I agree with the benefits you mentioned. I do experience disadvantages too though as soon as I try riding lumpier routes. The 52/19 gear is great for 24-27 km/hr (15-17 miles/hr) and usable to about 32-35 km/hr (20-22 miles/hour) but any faster than that involves too high a cadence for me. I spin out on modest downhills and have to freewheel. The disadvantage on steep local climbs is obvious... 15+% - no thanks!


----------



## fossyant (17 Jul 2019)

Go fixed, far better.


----------



## Sharky (17 Jul 2019)

I ride gears, fixed and single speed. All have their niche.

I use the 67" SS for short loops and like the work out it gives me. Slow strength training on the hills and fast cadence training on the flats/descents. This bike used to be fixed, but there are too many descents in Kent to make it enjoyable. Have ridden this as fixed for the Castle ride (100 ml), but the last few miles killed me in the shoulders as you can't quite relax as you would do on a geared/freewheel bike.

The fixed is a 95" set up for 10 mile TT's. I only ride our club's evening 10 series now, so never long events, although in the past have ridden a 50 or two on a fixed. A few seasons ago, I was experimenting and comparing a fixed bike with a gears bike and by the end of the season, only 20 seconds separated the two bikes. So now just use a fixed for TT's as it is just simpler and I think on the "perfect" night, will be quicker as it is lighter and has less drag than a geared bike.

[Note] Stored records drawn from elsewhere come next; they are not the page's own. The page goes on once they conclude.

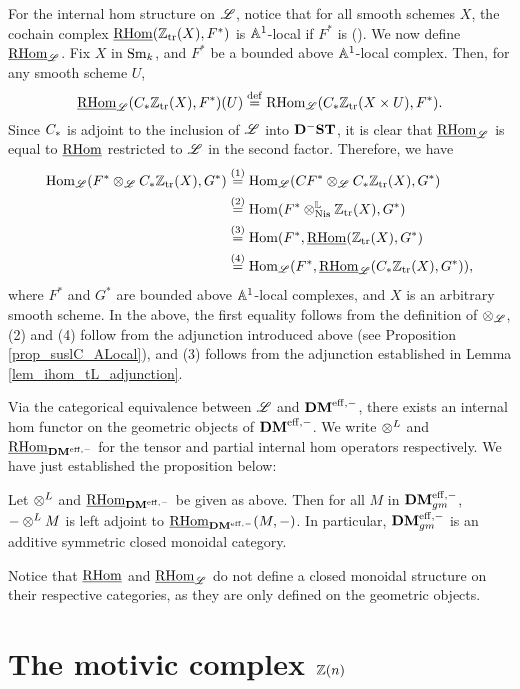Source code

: For the internal hom structure on $\ALocal$, notice that for all
smooth schemes $X$, the cochain complex $\sheaf{\rhom}(\Ztr(X), F^*)$ is $\A^1$-local if 
$F^*$ is (\cite[14.12]{MVW}). We now define $\ihomAL$. Fix $X$ in
$\Sm$, and $F^*$ be a bounded above $\A^1$-local complex. Then, for
any smooth scheme $U$,
\[
\ihomAL(\suslC \Ztr(X), F^*)(U) \defeq \rhom_{\ALocal}(\suslC 
   \Ztr(X \times U), F^*).
\]
Since $\suslC$ is adjoint to the inclusion of $\ALocal$ into 
$\DShCor$, it is clear that $\ihomAL$ is equal to $\sheaf{\rhom}$
restricted to $\ALocal$ in the second factor. Therefore, we have
\begin{align*}
\hom_{\ALocal}(F^* \tAL \suslC \Ztr(X), G^*) &\stackrel{(1)}{=}
\hom_{\ALocal}(\suslC[] F^* \tAL \suslC \Ztr(X), G^*) \\ 
&\stackrel{(2)}{=} \hom(F^* \tLNis \Ztr(X), G^*) \\
&\stackrel{(3)}{=} \hom(F^*, \sheaf{\rhom}(\Ztr(X), G^*) \\
&\stackrel{(4)}{=} \hom_{\ALocal}(F^*, \ihomAL(\suslC \Ztr(X), G^*)),
\end{align*}
where $F^*$ and $G^*$ are bounded above $\A^1$-local complexes,
and $X$ is an arbitrary smooth scheme. In the above, the first 
equality follows from the definition of $\tAL$, (2) and (4) 
follow from the adjunction introduced above (see Proposition
\ref{prop_suslC_ALocal}), and (3) follows from the adjunction
established in Lemma \ref{lem_ihom_tL_adjunction}. 

Via the categorical equivalence between $\ALocal$ and $\DMeff$,
there exists an internal hom functor on the geometric objects
of $\DMeff$. We write $\tDM$ and $\ihomDMf$ for the tensor and
partial internal hom operators respectively. We have just
established the proposition below:

\begin{prop}\label{prop_DMgm_monoidal}
Let $\tDM$ and $\ihomDMf$ be given as above. Then for all
$M$ in $\DMeffgm$, $- \tDM M$ is left adjoint to $\ihomDMf(M, -)$.
In particular, $\DMeffgm$ is an additive symmetric closed monoidal 
category.
\end{prop}

\begin{rmk}\label{rmk_partial_ihom}
Notice that $\sheaf{\rhom}$ and $\ihomAL$ do not define a closed
monoidal structure on their respective categories, as they are only
defined on the geometric objects.
\end{rmk}

\section{The motivic complex $\Z(n)$}
\label{sect_motivic_complex}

My geared bike, which started as a 2x10, was converted to a 1x10, with a 40t chainring and I am using this for the longer leisurely and more hilly rides and find changing down and keeping the revs on the hills a luxury.

One other reason I have for riding a fixed for TT's, is the fact that my Dad rode fixed as did everybody in those days and he achieved a "5" for a 25 and I promised myself that I would wait until I could beat his time before I switched to gears. I am still waiting, although I am 37 years older than he was when he did that ride.


----------



## ColinJ (17 Jul 2019)

fossyant said:


> Go fixed, far better.


I was talking to @colly about that subject on the Humber Bridge ride on Saturday. (He did it on fixed and I was on SS.) 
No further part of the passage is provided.